- Supplied entries:
::::::

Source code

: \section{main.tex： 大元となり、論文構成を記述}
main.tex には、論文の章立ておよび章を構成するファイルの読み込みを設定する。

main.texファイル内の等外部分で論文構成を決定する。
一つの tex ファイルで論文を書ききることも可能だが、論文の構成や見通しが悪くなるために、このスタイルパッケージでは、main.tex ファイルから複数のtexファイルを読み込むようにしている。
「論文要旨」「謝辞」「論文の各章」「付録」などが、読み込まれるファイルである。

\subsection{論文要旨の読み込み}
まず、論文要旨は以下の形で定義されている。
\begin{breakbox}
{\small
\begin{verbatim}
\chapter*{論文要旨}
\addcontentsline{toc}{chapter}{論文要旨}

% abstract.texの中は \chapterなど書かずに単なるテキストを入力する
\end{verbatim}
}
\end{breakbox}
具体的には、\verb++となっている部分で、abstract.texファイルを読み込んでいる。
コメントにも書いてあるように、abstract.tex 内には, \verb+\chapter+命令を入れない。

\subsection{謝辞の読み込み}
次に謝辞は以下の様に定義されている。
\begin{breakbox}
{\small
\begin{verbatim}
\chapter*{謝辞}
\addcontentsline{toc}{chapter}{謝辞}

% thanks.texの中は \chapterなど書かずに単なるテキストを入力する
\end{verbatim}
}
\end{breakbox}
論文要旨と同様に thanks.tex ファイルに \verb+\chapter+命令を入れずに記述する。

::::::

- Aim of the exercise: Report the number of lines in the entries above that include the word "abstract" and add nothing to it.

- Written response: 3